Introduction to GANs

Discriminator learns from real dataset and make judgement of input data.
Generator uses noise vestor to generate fake data and feed into discriminator, based on the feedback it can generate better samples.

Deep Convolutional GAN can train stable GANs at scale.
BigGan can generate synthetic photos that are practically indistinguishable.
Generate faces of anime characters.
Image-to-Image Translation: transfer from daytime to nighttime; sketcher to color.
Text-to-Image: generate plausible photos from textual descriptions of simple objects.
Semantic-Image-to-Photo: given a semantic image or sketch as input.
Face Frontal View Generation: given photos taken at an angle.
Photos to Emojis: translate images from one domain to another.
Photograph Editing: reconstruct photos of faces with specific specified features.
Face Aging: generate photos of faces with different apparent ages.
Photo Blending: blend elements from different photos.
Super Resolution: generate pictures with higher pixel resolution.
Photo Inpainting: filling in an area of a photo that was removed.
Clothing Translation: input someone with a cloth on and output the cloth in catalog
Video Preodiction: predict videos given a single static image (ambiguous task)

Training of GANs

Two neural networks contest with each other in a zero-sum game.
The goal of generator is to fool the discriminator but not to imitate a specific image.
This enables the model to learn in an unsupervised manner(no specific target).
Unsupervised: learn the distribution function $p(x,y)$ to generate synthetic $x’$ and $y’$.
Supervised: model the conditional probability distriburion function(p.d.f) $p(y|x)$.

Other generative models:

Variational Autoencoders(VAEs)
pixelCNN / pixelRNN
real NVP

GANs are popular because it can generate high dimensional data.
Generative models can be viewed as containing more information than discriminative models and they are also used for discriminative tasks like classification.

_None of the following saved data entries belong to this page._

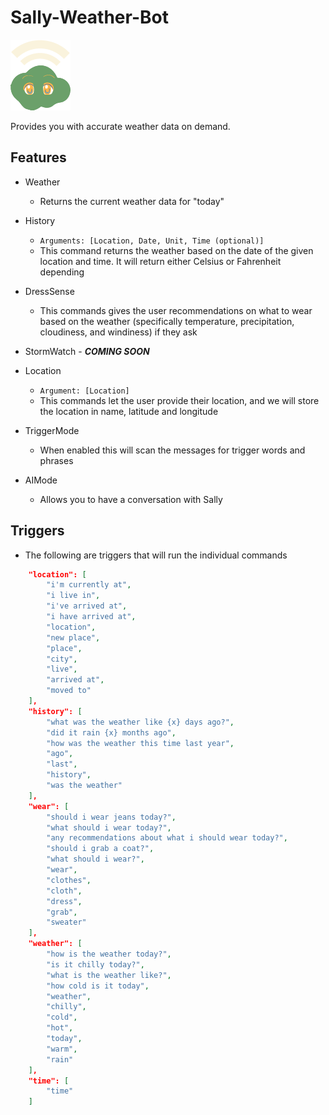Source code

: # Sally-Weather-Bot
![Sally Bot](./images/1x/sally_v1_Asset%201.png)

Provides you with accurate weather data on demand.

## Features

- Weather
  - Returns the current weather data for "today"
- History
  - `Arguments: [Location, Date, Unit, Time (optional)]`
  - This command returns the weather based on the date of the given location and time. It will return either Celsius or Fahrenheit depending  

- DressSense
  - This commands gives the user recommendations on what to wear based on the weather (specifically temperature, precipitation, cloudiness, and windiness) if they ask
- StormWatch - _**COMING SOON**_
- Location
  - `Argument: [Location]`
  - This commands let the user provide their location, and we will store the location in name, latitude and longitude
- TriggerMode
  - When enabled this will scan the messages for trigger words and phrases
- AIMode
  - Allows you to have a conversation with Sally

## Triggers
- The following are triggers that will run the individual commands
```json
	"location": [
		"i'm currently at",
		"i live in",
		"i've arrived at",
		"i have arrived at",
		"location",
		"new place",
		"place",
		"city",
		"live",
		"arrived at",
		"moved to"
	],
	"history": [
		"what was the weather like {x} days ago?",
		"did it rain {x} months ago",
		"how was the weather this time last year",
		"ago",
		"last",
		"history",
		"was the weather"
	],
	"wear": [
		"should i wear jeans today?",
		"what should i wear today?",
		"any recommendations about what i should wear today?",
		"should i grab a coat?",
		"what should i wear?",
		"wear",
		"clothes",
		"cloth",
		"dress",
		"grab",
		"sweater"
	],
	"weather": [
		"how is the weather today?",
		"is it chilly today?",
		"what is the weather like?",
		"how cold is it today",
		"weather",
		"chilly",
		"cold",
		"hot",
		"today",
		"warm",
		"rain"
	],
	"time": [
		"time"
	]
```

Generative Adversarial Networks are composed of two models:

Generator $G(z,\theta_1)$: aims to generate new data similar to the expected one, maps input noise variables $z$ to the desired data space $x$.
Goal: Maximize $D(G(z))$
Discriminator $D(x,\theta_2)$: recognizes if an input data is real by outputing the probability that the data comes from the real dataset.
Goal: Maximize $D(x)$ and minimize $D(G(z))$

The competition between these two models is what improves their knowledge until Generator succeeds in creating realistic data.
In practice we use a log loss instead of the raw probability.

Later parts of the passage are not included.